##### Provided records
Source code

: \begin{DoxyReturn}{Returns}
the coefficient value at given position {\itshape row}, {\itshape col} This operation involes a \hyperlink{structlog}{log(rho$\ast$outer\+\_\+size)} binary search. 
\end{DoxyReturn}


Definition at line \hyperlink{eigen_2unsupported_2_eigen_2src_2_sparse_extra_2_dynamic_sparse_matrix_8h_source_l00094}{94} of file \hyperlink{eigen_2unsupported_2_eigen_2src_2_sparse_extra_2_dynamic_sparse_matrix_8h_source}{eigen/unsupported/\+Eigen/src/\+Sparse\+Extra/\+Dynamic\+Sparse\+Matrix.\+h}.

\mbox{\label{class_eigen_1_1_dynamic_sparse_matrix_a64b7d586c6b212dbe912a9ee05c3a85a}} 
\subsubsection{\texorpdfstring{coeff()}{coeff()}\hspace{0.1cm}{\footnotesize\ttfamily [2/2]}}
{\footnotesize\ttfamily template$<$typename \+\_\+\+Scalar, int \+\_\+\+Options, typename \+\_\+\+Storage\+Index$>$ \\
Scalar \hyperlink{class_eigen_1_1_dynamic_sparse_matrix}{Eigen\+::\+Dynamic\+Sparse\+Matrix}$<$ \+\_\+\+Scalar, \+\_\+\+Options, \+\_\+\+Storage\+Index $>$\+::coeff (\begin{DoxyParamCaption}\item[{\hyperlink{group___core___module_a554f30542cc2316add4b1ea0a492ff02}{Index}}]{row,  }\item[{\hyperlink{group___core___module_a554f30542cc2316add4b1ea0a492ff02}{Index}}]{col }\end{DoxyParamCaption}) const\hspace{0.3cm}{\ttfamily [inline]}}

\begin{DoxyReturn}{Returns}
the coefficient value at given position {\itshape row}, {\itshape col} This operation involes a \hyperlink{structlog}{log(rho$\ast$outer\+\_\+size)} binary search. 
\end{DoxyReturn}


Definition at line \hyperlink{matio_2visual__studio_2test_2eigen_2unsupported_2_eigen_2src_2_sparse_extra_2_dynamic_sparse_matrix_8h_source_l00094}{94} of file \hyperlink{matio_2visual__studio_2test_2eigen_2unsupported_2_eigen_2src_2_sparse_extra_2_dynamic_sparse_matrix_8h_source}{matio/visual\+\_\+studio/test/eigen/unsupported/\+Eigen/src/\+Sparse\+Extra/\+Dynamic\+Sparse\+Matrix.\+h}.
##########
**Exercise directions:** Filter the records above and return every line that holds the word "Options".

**Answer below:**
{\footnotesize\ttfamily template$<$typename \+\_\+\+Scalar, int \+\_\+\+Options, typename \+\_\+\+Storage\+Index$>$ \\
Scalar \hyperlink{class_eigen_1_1_dynamic_sparse_matrix}{Eigen\+::\+Dynamic\+Sparse\+Matrix}$<$ \+\_\+\+Scalar, \+\_\+\+Options, \+\_\+\+Storage\+Index $>$\+::coeff (\begin{DoxyParamCaption}\item[{\hyperlink{group___core___module_a554f30542cc2316add4b1ea0a492ff02}{Index}}]{row,  }\item[{\hyperlink{group___core___module_a554f30542cc2316add4b1ea0a492ff02}{Index}}]{col }\end{DoxyParamCaption}) const\hspace{0.3cm}{\ttfamily [inline]}}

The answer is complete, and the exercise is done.